The records Start Marker
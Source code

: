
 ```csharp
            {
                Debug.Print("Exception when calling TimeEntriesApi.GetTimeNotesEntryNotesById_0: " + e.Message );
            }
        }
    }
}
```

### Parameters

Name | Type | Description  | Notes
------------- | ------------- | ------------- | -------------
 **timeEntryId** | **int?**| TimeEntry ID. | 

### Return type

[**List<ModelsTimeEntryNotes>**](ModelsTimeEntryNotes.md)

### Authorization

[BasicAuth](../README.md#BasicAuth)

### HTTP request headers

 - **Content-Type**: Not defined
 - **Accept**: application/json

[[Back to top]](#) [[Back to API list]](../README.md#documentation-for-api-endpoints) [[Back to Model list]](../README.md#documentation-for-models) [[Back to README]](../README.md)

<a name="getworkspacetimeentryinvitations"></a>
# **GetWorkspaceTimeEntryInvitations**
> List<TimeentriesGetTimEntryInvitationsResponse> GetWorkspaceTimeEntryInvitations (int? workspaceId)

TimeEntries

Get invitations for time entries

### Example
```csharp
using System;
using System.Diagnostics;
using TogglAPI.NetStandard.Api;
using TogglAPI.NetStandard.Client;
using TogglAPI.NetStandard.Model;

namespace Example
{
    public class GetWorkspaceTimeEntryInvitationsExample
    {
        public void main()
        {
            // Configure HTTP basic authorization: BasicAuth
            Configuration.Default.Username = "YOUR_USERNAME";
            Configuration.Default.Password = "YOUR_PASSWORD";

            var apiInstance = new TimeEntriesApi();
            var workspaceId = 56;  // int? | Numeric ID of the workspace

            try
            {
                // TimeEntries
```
The records End Marker
● Your task
Every line from the first through the one containing "[**List<ModelsTimeEntryNotes>**](ModelsTimeEntryNotes.md)" in the listing above must be given again exactly, with nothing else alongside.

● Exercise output
Source code

:
 ```csharp
            {
                Debug.Print("Exception when calling TimeEntriesApi.GetTimeNotesEntryNotesById_0: " + e.Message );
            }
        }
    }
}
```

### Parameters

Name | Type | Description  | Notes
------------- | ------------- | ------------- | -------------
 **timeEntryId** | **int?**| TimeEntry ID. | 

### Return type

[**List<ModelsTimeEntryNotes>**](ModelsTimeEntryNotes.md)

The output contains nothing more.